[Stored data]
——————————

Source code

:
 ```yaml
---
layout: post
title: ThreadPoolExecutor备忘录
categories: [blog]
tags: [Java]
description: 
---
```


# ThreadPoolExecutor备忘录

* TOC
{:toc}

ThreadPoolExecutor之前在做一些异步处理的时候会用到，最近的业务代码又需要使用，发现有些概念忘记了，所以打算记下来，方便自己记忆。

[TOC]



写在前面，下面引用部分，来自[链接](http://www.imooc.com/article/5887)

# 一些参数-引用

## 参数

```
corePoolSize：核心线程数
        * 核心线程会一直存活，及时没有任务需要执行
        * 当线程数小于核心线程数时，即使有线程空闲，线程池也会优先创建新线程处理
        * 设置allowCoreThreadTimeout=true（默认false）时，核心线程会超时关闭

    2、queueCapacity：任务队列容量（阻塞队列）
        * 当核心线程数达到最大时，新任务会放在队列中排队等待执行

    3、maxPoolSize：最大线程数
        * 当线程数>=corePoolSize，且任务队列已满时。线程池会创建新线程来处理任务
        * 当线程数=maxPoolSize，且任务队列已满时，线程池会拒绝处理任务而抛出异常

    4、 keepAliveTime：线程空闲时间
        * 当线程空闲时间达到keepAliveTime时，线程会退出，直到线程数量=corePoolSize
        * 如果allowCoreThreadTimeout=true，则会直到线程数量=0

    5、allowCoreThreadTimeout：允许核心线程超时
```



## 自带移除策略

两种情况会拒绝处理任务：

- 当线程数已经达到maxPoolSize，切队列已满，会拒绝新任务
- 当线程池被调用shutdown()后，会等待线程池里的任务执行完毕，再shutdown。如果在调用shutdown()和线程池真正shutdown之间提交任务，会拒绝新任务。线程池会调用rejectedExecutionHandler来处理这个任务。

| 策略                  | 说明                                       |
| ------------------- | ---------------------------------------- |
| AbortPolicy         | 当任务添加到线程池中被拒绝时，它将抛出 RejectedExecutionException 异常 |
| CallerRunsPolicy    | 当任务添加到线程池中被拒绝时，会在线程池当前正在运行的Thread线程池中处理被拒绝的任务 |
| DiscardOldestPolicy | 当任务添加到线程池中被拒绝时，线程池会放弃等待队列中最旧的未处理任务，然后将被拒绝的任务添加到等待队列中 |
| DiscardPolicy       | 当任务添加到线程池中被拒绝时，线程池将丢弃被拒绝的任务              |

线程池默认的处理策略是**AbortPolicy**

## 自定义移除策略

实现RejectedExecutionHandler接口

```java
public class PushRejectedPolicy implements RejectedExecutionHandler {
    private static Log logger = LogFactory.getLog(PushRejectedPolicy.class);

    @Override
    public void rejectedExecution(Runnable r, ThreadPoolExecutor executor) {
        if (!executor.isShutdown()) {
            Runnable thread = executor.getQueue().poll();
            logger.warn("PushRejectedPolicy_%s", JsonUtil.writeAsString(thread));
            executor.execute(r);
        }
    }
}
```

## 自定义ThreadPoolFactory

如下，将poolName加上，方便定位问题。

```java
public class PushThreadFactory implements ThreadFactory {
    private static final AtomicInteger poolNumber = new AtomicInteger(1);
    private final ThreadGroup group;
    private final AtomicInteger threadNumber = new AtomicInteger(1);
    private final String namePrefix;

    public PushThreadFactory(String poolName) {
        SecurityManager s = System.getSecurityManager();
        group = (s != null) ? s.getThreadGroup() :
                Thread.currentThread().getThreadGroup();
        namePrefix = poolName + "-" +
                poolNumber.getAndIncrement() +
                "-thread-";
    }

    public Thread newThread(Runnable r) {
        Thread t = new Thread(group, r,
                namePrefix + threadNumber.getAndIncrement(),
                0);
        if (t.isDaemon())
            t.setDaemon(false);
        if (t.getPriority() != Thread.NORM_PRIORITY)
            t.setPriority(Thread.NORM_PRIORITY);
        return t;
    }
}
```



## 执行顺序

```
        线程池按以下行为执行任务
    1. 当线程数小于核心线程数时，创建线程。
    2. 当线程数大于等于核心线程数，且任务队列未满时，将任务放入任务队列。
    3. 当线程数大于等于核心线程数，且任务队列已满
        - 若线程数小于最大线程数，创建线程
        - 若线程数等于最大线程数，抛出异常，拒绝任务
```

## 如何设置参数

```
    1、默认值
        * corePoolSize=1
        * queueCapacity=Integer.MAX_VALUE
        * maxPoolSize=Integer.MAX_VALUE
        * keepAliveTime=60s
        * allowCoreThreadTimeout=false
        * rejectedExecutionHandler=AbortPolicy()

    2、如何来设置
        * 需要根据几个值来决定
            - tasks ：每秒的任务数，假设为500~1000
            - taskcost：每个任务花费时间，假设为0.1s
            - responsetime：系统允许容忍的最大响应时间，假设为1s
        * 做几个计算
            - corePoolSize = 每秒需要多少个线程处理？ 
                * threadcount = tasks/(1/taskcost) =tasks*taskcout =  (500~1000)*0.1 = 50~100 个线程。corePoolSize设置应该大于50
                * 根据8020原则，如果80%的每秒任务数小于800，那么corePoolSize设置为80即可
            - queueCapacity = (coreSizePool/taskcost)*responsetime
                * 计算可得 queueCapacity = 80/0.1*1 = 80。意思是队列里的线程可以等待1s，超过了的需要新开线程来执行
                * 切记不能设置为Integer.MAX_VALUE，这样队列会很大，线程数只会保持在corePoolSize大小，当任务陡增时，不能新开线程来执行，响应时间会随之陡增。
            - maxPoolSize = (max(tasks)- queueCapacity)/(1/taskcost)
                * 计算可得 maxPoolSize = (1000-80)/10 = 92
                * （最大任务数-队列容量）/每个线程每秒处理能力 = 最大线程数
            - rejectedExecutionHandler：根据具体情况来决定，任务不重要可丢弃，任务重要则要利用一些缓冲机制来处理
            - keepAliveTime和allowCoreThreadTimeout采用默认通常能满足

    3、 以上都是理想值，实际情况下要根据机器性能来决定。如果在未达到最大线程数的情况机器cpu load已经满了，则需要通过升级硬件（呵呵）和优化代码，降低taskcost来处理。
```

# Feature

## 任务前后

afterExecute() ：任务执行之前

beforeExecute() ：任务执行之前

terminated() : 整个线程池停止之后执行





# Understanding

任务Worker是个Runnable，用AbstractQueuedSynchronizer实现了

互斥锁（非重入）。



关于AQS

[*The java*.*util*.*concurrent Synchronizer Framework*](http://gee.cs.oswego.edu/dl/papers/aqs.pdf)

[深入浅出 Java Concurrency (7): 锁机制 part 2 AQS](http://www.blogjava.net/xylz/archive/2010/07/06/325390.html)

——————————

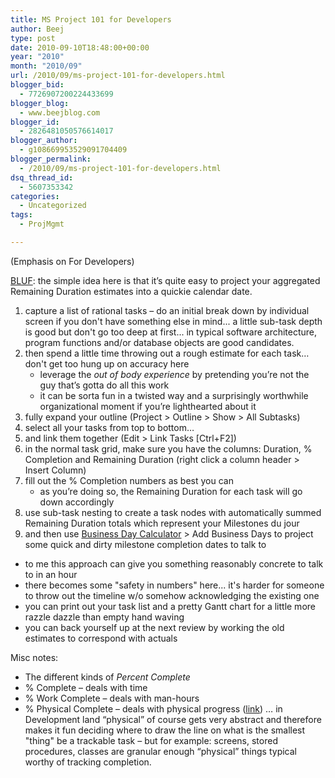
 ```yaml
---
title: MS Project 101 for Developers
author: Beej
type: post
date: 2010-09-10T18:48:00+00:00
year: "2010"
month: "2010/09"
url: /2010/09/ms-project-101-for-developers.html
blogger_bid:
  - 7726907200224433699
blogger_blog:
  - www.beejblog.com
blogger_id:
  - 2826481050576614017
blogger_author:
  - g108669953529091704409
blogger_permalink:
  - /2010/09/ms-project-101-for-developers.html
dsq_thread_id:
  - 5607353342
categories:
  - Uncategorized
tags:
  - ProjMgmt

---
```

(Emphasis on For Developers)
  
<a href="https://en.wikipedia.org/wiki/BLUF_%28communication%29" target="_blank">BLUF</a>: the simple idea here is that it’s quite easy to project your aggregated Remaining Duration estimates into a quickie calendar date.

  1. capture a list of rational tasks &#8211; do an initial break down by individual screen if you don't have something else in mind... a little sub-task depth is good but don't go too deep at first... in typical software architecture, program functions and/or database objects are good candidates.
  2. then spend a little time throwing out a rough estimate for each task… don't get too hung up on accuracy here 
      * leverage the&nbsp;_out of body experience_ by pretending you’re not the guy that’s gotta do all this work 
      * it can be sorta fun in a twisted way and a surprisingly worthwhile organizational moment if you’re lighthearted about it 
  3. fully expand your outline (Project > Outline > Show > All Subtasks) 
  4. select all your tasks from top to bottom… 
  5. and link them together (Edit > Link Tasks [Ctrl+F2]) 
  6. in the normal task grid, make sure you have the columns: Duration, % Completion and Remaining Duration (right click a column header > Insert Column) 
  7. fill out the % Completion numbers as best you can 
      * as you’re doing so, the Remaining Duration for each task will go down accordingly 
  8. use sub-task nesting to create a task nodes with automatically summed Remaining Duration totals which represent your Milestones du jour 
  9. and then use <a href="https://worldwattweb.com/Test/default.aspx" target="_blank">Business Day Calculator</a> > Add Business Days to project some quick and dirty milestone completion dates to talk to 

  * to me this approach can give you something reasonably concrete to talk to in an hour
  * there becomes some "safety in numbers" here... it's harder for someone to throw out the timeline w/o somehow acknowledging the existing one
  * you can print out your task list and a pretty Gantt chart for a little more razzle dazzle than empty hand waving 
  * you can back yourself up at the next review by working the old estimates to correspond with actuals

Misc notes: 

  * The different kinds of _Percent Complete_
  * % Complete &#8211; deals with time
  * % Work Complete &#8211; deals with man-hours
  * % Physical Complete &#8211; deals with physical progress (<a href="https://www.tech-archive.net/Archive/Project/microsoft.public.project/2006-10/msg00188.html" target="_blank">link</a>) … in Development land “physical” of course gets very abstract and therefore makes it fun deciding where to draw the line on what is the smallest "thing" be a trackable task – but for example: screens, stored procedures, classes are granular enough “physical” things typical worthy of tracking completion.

——————————

_What you should do_
Search the entries for the string "talk" and return each line where it turns up.

_Reply_
  9. and then use <a href="https://worldwattweb.com/Test/default.aspx" target="_blank">Business Day Calculator</a> > Add Business Days to project some quick and dirty milestone completion dates to talk to 
  * to me this approach can give you something reasonably concrete to talk to in an hour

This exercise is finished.